→ HOW TO COMPLETE THIS TASK
For the entries below, repeat exactly each line starting with the one that contains "- **Impact**: Game completely" and going on through the one that contains "### **6. Timing System Issues (MAJOR)**", and no others.

═══ DATA SUPPLIED ═══

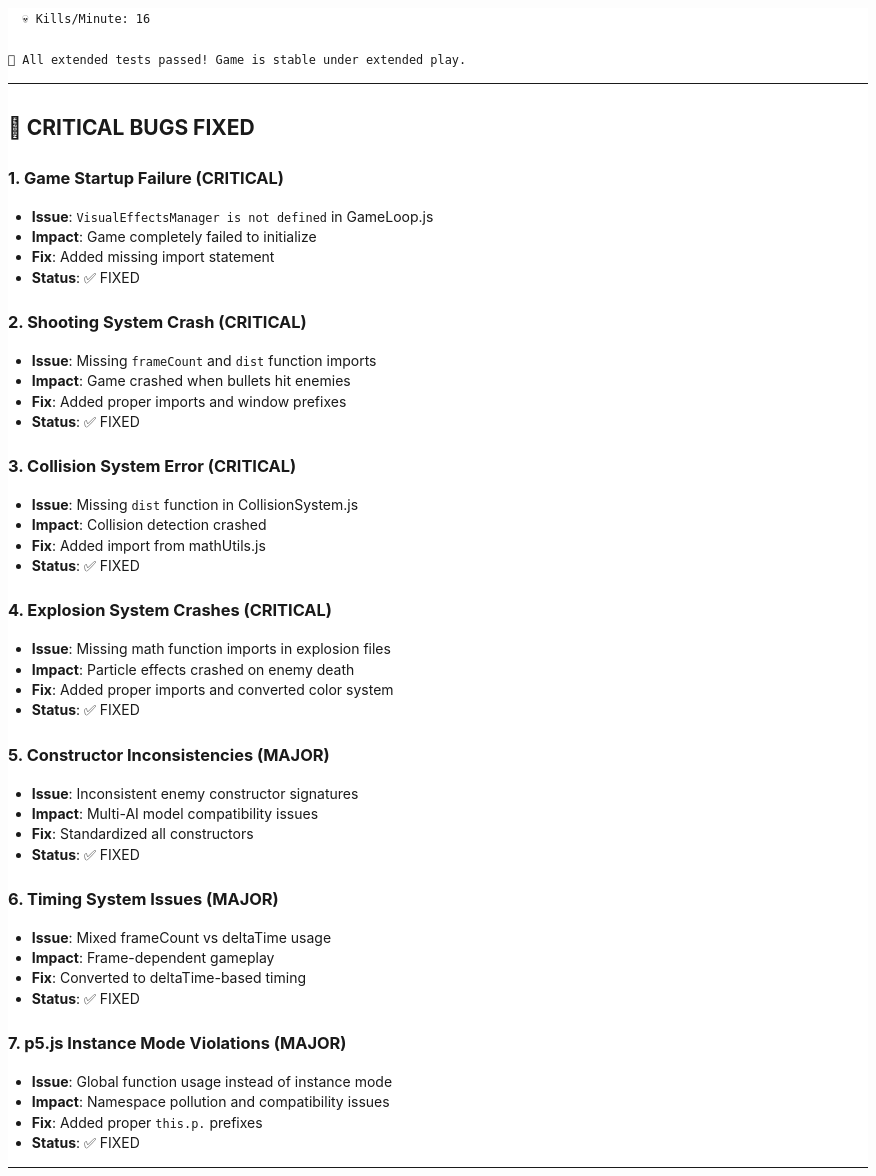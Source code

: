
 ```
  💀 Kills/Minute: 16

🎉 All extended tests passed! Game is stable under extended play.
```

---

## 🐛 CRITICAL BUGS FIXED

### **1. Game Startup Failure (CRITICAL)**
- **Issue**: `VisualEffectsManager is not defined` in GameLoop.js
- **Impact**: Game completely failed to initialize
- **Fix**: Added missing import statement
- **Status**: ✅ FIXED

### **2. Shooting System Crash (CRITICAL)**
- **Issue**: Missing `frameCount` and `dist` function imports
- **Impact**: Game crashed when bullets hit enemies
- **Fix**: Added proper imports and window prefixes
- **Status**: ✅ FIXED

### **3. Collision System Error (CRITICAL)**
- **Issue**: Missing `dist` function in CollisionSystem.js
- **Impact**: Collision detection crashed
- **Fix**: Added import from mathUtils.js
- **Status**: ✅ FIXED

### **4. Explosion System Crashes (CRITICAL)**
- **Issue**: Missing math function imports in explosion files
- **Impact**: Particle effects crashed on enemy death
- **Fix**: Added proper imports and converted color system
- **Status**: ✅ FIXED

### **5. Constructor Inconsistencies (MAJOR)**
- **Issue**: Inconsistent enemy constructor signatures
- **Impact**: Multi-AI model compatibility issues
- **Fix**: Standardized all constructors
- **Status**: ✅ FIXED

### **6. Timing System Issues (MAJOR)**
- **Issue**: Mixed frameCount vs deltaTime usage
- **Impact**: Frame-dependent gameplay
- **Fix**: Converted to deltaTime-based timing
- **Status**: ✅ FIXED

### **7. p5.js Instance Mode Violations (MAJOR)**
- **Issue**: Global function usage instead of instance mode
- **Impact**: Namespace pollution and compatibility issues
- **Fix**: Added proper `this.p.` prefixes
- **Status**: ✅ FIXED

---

═══

→ RESULT OF THIS EXERCISE
- **Impact**: Game completely failed to initialize
- **Fix**: Added missing import statement
- **Status**: ✅ FIXED

### **2. Shooting System Crash (CRITICAL)**
- **Issue**: Missing `frameCount` and `dist` function imports
- **Impact**: Game crashed when bullets hit enemies
- **Fix**: Added proper imports and window prefixes
- **Status**: ✅ FIXED

### **3. Collision System Error (CRITICAL)**
- **Issue**: Missing `dist` function in CollisionSystem.js
- **Impact**: Collision detection crashed
- **Fix**: Added import from mathUtils.js
- **Status**: ✅ FIXED

### **4. Explosion System Crashes (CRITICAL)**
- **Issue**: Missing math function imports in explosion files
- **Impact**: Particle effects crashed on enemy death
- **Fix**: Added proper imports and converted color system
- **Status**: ✅ FIXED

### **5. Constructor Inconsistencies (MAJOR)**
- **Issue**: Inconsistent enemy constructor signatures
- **Impact**: Multi-AI model compatibility issues
- **Fix**: Standardized all constructors
- **Status**: ✅ FIXED

### **6. Timing System Issues (MAJOR)**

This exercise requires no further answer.